Here are the data management capabilities required at each of the tiers, which illustrate the digital thread that connects all the AM information throughout the product’s lifecycle:

  Pyramid Tier  Required Data Management
 1  DFAM Component  plan, data, approach and management, requiring PDM as a basic management tool
 2  DFAM Subsystem  BOM, change and business intelligence, requiring PLM
 3  DFAM Workgroup  workflow, state and ERP integration, requiring PLM
 4  DFAM Enterprise  extended enterprise and digital thread, requiring PLM


To implement DFAM one must consider the AM workgroup (the work activity closely coupled with the machine) and its workflow (powder management, CAD/CAE, PDM, printing, cooling, unpacking and postprocessing), as well as the enterprise (all the other departments and tools outside of that AM workgroup that are involved). 

“The AM workgroup wants autonomy and is treated like a production machine, when in reality, each side must share data and keep each other in sync when changes occur,” White says. Exploring the interaction between the two sides helps reconcile the flexibility demands of the AM workgroup with the governance requirements of PLM.

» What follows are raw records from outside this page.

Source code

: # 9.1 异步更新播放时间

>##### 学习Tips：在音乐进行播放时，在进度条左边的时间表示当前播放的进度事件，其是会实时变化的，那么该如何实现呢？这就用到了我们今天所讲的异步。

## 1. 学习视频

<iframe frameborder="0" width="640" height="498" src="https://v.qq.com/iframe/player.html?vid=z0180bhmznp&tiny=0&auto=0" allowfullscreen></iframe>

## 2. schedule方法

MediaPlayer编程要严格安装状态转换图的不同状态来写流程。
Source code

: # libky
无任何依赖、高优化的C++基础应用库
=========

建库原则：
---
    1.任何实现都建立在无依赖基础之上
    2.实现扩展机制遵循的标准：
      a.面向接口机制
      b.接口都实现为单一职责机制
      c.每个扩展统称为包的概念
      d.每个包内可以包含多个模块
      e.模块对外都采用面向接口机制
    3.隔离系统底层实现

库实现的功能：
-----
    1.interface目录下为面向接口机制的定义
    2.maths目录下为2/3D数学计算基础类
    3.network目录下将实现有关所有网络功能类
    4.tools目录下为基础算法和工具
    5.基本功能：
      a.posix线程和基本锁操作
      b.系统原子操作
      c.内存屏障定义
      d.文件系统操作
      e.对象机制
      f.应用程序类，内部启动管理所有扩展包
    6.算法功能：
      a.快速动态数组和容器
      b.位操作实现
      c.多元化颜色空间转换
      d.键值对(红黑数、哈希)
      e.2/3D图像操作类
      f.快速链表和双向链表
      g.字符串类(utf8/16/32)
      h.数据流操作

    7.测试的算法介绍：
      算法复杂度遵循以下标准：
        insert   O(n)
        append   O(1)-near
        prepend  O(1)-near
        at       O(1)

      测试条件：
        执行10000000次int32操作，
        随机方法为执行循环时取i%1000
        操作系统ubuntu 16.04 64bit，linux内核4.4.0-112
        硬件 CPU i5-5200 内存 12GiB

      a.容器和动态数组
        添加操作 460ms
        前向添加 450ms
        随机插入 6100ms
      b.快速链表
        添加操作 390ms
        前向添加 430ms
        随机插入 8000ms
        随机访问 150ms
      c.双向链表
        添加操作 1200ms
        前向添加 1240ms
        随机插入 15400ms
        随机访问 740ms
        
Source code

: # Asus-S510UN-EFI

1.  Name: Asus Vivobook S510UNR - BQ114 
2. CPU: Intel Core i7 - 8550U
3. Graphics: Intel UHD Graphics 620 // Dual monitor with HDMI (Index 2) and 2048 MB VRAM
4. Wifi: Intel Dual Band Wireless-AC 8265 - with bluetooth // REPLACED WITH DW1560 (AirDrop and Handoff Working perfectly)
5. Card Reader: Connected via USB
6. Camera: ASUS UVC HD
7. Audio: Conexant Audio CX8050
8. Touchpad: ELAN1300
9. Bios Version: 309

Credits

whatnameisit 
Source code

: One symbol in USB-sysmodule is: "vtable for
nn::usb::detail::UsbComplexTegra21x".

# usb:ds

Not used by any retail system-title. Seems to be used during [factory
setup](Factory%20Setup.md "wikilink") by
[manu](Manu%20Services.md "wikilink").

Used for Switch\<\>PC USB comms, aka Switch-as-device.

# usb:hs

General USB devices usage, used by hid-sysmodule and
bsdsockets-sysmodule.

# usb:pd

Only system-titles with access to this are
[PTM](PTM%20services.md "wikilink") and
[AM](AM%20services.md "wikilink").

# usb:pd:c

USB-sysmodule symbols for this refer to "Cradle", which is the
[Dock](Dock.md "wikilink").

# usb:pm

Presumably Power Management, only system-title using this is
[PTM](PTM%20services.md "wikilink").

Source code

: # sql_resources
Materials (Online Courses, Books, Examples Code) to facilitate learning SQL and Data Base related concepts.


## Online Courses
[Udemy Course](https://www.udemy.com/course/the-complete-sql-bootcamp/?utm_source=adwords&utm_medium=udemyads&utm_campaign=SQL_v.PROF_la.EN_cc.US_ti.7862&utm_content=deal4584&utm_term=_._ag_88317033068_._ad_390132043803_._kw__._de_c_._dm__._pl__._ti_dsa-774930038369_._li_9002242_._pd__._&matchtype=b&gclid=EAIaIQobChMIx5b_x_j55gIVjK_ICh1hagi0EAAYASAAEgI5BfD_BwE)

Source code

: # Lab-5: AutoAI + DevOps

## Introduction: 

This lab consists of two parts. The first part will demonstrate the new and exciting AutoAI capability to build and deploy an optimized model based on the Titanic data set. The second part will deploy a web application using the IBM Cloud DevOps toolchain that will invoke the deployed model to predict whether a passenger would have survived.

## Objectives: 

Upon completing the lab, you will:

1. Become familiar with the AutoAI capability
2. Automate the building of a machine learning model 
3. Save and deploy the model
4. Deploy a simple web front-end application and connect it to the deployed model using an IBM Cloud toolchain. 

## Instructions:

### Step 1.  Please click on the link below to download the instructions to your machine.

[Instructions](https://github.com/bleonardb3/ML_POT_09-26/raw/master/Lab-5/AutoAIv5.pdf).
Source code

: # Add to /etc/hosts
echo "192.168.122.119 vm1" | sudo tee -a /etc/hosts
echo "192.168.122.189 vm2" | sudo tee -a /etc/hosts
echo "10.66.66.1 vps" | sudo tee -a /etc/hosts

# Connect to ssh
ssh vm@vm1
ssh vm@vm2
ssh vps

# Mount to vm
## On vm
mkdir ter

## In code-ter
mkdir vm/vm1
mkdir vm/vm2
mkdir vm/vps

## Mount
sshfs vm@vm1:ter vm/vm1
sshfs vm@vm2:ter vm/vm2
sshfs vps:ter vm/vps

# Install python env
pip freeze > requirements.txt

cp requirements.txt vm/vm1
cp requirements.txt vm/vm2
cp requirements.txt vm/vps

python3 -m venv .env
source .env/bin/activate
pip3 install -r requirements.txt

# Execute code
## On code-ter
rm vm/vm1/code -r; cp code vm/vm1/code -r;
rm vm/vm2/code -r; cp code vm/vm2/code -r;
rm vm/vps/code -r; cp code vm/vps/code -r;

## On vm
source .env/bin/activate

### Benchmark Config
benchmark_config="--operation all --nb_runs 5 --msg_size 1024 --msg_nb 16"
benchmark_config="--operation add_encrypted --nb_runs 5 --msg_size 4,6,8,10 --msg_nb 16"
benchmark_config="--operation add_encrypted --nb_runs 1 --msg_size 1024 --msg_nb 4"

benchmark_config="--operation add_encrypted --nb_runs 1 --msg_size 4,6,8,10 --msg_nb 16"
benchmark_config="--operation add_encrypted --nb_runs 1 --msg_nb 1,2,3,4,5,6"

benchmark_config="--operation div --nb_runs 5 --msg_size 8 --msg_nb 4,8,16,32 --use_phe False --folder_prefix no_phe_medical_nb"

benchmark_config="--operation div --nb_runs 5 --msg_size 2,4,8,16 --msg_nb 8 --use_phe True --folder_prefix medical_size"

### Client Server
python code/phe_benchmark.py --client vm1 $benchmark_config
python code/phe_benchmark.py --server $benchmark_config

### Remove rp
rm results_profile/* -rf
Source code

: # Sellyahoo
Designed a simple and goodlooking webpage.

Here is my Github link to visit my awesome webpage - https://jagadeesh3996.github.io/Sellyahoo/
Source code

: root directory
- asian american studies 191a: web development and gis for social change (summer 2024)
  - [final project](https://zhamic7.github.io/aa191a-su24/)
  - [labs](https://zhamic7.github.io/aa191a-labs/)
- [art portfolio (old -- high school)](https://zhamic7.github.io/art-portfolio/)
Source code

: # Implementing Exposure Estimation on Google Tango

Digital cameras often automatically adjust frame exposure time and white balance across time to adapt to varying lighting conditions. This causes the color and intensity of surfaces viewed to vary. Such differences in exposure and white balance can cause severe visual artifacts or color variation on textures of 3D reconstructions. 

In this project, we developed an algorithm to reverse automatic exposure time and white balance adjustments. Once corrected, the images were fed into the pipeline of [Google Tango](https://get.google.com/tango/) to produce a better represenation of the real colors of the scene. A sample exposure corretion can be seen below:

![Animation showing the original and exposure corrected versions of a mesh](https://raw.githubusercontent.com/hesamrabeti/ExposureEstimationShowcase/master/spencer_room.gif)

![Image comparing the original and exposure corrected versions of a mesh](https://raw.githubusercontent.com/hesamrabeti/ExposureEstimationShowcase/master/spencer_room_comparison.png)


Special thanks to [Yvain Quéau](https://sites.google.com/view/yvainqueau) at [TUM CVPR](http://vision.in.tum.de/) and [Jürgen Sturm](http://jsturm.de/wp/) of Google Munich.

How can companies achieve needed governance using PLM to keep track of the AM workgroup workflow? The ideal workgroup interaction requires striking the right balance between PLM and AM and keeping everything traceable and repeatable. This includes:

  • AM workgroup members using PLM to manage the specific AM workflow for simulation lifecycle management, PDM, AM production, quality, machine/material characteristics and postprocessing.
  • The engineering department executing quality tasks or changes to geometry and structure using PLM with automated version/revision control.
  • AM workgroup members accessing PLM using specific AM templates, search fields and forms, linked to a PLM database.
  • AM workgroup members linking AM workgroup software solutions and PLM, so that business intelligence dashboards show the state of all AM components against defined key performance indicators such as time, material and cost.